06/12/2006
Ce qui se passe réellement à Moscou : pourquoi l'étrange communiqué "anti-romain" du patriarche Alexis II
Dans l'Eglise russe (aussi) se livre une guerre de succession :
DE NOTRE CORRESPONDANT A MOSCOU - Est-il plausible que le patriarche Alexis II (photo), après avoir envoyé depuis un an des signaux de cordialité au Vatican, lance soudain un communiqué belliqueux - accusant les catholiques latins de faire du "prosélytisme" en Russie, et exhumant la querelle des uniates ukrainiens ?
C'est pourtant ce qui vient d'arriver, comme le relatent les agences occidentales :
<< CITE DU VATICAN, 5 déc 2006 - Le Vatican dément faire du prosélytisme dans l'ex-URSS. Le cardinal Tarcisio Bertone, secrétaire d'Etat du Vatican, a rejeté mardi des accusations de prosélytisme dans les pays de l'ex-URSS, portées contre l'Eglise catholique par le patriarche orthodoxe de Moscou Alexis II, selon l'agence italienne Ansa. "Nous ne pensons pas faire du prosélytisme", a déclaré le cardinal Bertone, interrogé par Ansa.
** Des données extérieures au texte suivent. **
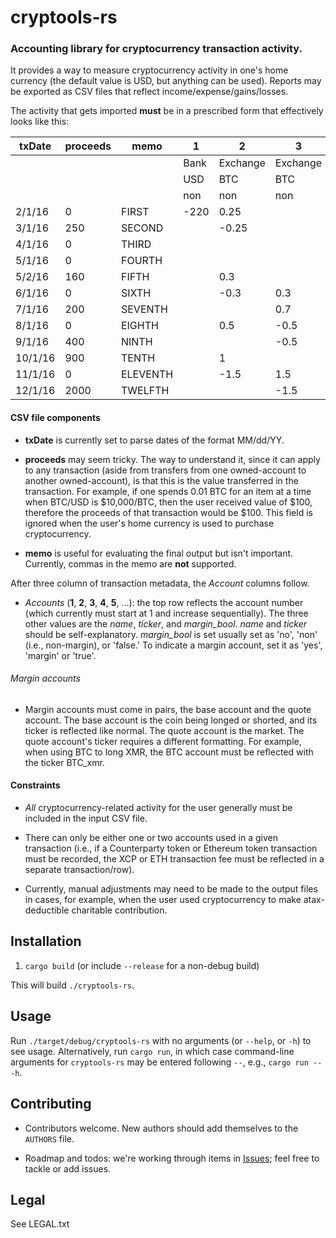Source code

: # cryptools-rs

### Accounting library for cryptocurrency transaction activity.

It provides a way to measure cryptocurrency activity in one's home currency (the default value is USD, but anything can be used).
Reports may be exported as CSV files that reflect income/expense/gains/losses.

The activity that gets imported **must** be in a prescribed form that effectively looks like this:


|txDate |proceeds|memo    |1     |2       |3       |4       |5           |
|-------|--------|--------|------|--------|--------|--------|------------|
|       |        |        |Bank  |Exchange|Exchange|Exchange|Simplewallet|
|       |        |        |USD   |BTC     |BTC     |XMR     |XMR         |
|       |        |        |non   |non     |non     |non     |non         |
|2/1/16 |0       |FIRST   |-220  |0.25    |        |        |            |
|3/1/16 |250     |SECOND  |      |-0.25   |        |180     |            |
|4/1/16 |0       |THIRD   |      |        |        |-90     |90          |
|5/1/16 |0       |FOURTH  |      |        |        |90      |-90         |
|5/2/16 |160     |FIFTH   |      |0.3     |        |-90     |            |
|6/1/16 |0       |SIXTH   |      |-0.3    |0.3     |        |            |
|7/1/16 |200     |SEVENTH |      |        |0.7     |-90     |            |
|8/1/16 |0       |EIGHTH  |      |0.5     |-0.5    |        |            |
|9/1/16 |400     |NINTH   |      |        |-0.5    |200     |            |
|10/1/16|900     |TENTH   |      |1       |        |-200    |            |
|11/1/16|0       |ELEVENTH|      |-1.5    |1.5     |        |            |
|12/1/16|2000    |TWELFTH |      |        |-1.5    |400     |            |


#### CSV file components

* **txDate** is currently set to parse dates of the format MM/dd/YY.

* **proceeds** may seem tricky.
The way to understand it, since it can apply to any transaction (aside from transfers from one owned-account to another owned-account), is that this is the value transferred in the transaction.
For example, if one spends 0.01 BTC for an item at a time when BTC/USD is $10,000/BTC, then the user received value of $100, therefore the proceeds of that transaction would be $100.
This field is ignored when the user's home currency is used to purchase cryptocurrency.

* **memo** is useful for evaluating the final output but isn't important.
Currently, commas in the memo are **not** supported.

After three column of transaction metadata, the *Account* columns follow.

* *Accounts* (**1**, **2**, **3**, **4**, **5**, ...): the top row reflects the account number (which currently must start at 1 and increase sequentially).
The three other values are the *name*, *ticker*, and *margin_bool*.
*name* and *ticker* should be self-explanatory.
*margin_bool* is set usually set as 'no', 'non' (i.e., non-margin), or 'false.'
To indicate a margin account, set it as 'yes', 'margin' or 'true'.

###### Margin accounts

* Margin accounts must come in pairs, the base account and the quote account.
The base account is the coin being longed or shorted, and its ticker is reflected like normal.
The quote account is the market.
The quote account's ticker requires a different formatting.
For example, when using BTC to long XMR, the BTC account must be reflected with the ticker BTC_xmr.

#### Constraints

* *All* cryptocurrency-related activity for the user generally must be included in the input CSV file.

* There can only be either one or two accounts used in a given transaction (i.e., if a Counterparty token or Ethereum token transaction must be recorded, the XCP or ETH transaction fee must be reflected in a separate transaction/row).

* Currently, manual adjustments may need to be made to the output files in cases, for example, when the user used cryptocurrency to make atax-deductible charitable contribution.

## Installation

1. `cargo build` (or include `--release` for a non-debug build)

This will build `./cryptools-rs`.

## Usage

Run `./target/debug/cryptools-rs` with no arguments (or `--help`, or `-h`) to see usage.
Alternatively, run `cargo run`, in which case command-line arguments for `cryptools-rs` may be entered following `--`, e.g., `cargo run -- -h`.

## Contributing

* Contributors welcome. New authors should add themselves to the `AUTHORS` file.

* Roadmap and todos: we're working through items in [Issues](https://github.com/scoobybejesus/cryptools-rs/issues); feel free to tackle or add issues.

## Legal

See LEGAL.txt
Le prélat, bras droit du pape, s'est refusé à commenter plus avant la déclaration du patriarche de Moscou. "Les rapports entre le patriarcat et le Saint-Siège sont bons", a ajouté Mgr Bertone, en faisant état d'"entretiens" et de "visites fréquentes".
Alexis II a demandé mardi au Vatican de "prendre des mesures concrètes" pour faire cesser le prosélytisme catholique dans les pays traditionnellement orthodoxes de l'ex-URSS et de faire pression sur les gréco-catholiques (uniates) en Ukraine, selon l'agence russe Itar-Tass. Les accusations de prosélytisme portées par le patriarcat de Moscou contre l'Eglise catholique empêchent toute rencontre entre Alexis II et le pape.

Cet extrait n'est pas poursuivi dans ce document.